Brandywine Cited in Suicide Attempt


By Walter F. Roche Jr.

A Chester County hospital has been cited by Pennsylvania health officials for failing to report a suicide attempt by a patient waiting to be seen in the facility's emergency department.
In a report issued last week state health surveyors said the incident took place at the 171 bed Brandywine Hospital in late April.
The Coatesville hospital "failed to report an event which could seriously compromise quality assurance or patient safety."
According to the report the unnamed patient was in the emergency department waiting area when she left to go to a restroom and attempted to commit suicide by tying the strap of her purse around her neck.
The incident was not reported to the state as required, but hospital officials contended they did not need to because the patient had not yet completed the registration process and was not considered a patient.
According to the state, the facility, part of Tower Health, has not yet filed an acceptable plan of correction.
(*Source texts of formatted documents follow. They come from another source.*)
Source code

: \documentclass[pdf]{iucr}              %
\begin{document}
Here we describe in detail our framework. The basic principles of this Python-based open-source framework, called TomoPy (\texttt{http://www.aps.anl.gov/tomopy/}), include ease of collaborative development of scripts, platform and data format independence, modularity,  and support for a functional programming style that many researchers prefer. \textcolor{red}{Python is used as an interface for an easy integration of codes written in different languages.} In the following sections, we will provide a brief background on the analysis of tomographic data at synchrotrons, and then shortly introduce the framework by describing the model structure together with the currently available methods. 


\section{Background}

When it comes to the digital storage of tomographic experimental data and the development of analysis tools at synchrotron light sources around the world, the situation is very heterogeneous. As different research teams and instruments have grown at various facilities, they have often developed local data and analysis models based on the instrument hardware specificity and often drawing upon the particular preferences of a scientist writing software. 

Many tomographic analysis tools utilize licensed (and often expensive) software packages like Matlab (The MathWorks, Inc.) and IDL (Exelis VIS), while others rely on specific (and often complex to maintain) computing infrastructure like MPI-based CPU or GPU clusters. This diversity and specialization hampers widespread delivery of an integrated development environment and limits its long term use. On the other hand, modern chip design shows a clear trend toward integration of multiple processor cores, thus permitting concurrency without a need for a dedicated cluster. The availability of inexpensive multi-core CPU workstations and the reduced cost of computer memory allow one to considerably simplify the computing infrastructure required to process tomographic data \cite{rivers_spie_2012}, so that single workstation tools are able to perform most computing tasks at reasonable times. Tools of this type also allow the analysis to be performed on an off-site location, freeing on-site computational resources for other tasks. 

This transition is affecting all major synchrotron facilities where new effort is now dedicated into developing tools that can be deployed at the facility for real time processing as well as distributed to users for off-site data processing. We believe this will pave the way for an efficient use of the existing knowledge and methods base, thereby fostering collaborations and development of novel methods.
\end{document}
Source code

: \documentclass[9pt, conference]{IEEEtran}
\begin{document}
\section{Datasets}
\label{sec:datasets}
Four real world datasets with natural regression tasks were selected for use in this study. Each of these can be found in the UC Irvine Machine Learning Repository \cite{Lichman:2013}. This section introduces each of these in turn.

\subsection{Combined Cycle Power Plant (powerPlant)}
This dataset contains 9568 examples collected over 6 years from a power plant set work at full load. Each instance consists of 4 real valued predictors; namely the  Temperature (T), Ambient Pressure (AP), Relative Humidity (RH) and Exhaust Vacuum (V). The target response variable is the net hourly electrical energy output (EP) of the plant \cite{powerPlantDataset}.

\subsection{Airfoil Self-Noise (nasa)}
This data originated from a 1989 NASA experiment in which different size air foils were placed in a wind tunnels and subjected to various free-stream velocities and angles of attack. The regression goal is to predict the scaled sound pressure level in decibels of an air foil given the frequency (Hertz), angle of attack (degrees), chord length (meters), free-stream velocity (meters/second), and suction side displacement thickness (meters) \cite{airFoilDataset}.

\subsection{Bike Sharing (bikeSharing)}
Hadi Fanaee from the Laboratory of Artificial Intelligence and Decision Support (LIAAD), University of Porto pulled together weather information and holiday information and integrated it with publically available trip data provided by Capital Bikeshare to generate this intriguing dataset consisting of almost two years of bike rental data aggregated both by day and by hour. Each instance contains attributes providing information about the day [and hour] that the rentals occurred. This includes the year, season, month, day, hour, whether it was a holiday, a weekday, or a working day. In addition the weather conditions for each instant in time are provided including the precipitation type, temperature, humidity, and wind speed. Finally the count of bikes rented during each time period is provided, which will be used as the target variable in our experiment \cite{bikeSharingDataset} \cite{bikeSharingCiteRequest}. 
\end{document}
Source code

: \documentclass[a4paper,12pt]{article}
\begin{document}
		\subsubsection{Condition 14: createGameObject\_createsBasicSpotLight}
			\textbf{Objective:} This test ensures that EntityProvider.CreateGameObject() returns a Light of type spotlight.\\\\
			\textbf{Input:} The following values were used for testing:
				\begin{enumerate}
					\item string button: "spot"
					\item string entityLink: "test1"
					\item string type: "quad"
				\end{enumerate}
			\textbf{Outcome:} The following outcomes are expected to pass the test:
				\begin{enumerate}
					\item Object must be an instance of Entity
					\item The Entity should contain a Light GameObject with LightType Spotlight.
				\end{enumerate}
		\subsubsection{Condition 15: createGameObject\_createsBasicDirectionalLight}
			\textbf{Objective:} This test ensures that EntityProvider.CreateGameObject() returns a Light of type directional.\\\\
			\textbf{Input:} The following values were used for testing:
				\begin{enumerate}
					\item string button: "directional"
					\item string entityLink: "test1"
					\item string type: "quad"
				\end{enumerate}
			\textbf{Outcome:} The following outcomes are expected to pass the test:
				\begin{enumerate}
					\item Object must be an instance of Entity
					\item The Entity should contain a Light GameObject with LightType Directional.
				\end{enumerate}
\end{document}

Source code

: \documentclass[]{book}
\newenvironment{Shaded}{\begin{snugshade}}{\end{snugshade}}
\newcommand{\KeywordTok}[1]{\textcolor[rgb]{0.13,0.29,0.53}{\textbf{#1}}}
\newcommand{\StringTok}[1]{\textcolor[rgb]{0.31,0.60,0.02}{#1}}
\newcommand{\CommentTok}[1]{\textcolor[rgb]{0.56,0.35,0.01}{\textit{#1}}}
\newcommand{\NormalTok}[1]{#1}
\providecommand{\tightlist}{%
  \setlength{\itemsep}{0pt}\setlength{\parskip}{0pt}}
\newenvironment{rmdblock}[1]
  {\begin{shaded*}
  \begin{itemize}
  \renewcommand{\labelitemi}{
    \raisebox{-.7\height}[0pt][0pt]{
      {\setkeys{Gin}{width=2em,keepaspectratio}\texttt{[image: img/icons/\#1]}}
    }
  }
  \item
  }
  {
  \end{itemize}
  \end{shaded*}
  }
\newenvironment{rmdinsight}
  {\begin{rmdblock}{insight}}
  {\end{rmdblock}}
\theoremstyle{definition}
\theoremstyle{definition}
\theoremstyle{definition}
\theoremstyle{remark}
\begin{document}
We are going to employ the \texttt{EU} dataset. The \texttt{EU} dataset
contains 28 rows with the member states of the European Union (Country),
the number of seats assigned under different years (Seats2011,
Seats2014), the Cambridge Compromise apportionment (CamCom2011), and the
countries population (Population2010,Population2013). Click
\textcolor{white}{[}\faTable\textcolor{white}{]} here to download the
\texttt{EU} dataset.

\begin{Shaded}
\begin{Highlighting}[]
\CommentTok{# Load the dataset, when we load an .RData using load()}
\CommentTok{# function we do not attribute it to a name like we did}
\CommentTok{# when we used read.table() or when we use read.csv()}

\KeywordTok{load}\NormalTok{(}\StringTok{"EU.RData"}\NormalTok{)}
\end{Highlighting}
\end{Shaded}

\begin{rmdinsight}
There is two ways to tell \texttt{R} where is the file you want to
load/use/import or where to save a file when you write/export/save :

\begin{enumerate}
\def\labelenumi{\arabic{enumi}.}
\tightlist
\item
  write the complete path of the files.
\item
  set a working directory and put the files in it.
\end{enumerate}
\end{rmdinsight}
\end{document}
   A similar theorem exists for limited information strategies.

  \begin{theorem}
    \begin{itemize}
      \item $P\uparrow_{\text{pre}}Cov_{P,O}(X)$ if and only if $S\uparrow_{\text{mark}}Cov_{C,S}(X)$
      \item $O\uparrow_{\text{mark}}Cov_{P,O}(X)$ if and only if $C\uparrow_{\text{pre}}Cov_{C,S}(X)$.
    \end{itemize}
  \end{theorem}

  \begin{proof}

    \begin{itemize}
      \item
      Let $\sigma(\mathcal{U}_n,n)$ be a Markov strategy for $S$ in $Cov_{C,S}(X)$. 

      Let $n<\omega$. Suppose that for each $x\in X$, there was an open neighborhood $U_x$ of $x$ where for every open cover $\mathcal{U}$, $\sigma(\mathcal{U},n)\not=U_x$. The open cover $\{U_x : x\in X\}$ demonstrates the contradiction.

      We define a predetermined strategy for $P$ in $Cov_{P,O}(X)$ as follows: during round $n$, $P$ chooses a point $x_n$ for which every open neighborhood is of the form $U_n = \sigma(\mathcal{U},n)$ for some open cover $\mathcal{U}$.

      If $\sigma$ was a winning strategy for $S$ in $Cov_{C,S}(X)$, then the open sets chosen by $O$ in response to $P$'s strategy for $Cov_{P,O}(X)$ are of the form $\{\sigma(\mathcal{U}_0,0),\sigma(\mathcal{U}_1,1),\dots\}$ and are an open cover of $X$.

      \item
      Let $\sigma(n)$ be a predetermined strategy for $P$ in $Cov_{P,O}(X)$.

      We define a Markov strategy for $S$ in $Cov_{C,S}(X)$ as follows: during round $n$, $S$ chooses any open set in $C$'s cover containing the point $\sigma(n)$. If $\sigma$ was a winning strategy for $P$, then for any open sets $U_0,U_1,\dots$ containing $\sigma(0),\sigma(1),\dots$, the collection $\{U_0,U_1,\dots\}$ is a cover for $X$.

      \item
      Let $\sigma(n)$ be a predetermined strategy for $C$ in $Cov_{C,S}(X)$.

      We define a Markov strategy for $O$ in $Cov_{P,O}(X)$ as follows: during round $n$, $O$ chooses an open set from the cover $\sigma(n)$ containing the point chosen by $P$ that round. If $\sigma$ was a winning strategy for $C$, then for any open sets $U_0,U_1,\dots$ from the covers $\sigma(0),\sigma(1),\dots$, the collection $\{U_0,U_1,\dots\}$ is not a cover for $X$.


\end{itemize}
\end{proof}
Hospital and Tower officials did not respond to requests for comment.
In the same report state surveyors cited Brandywine for treating patients in hallways thus violating their privacy rights. One of the patients was actively vomiting while others were undergoing treatment or examination in open view.
The hospital also failed to notify three of six patients of their rights under the federal Medicare plan.
Brandywine was also cited a year ago for failing to report a case of suspected child abuse.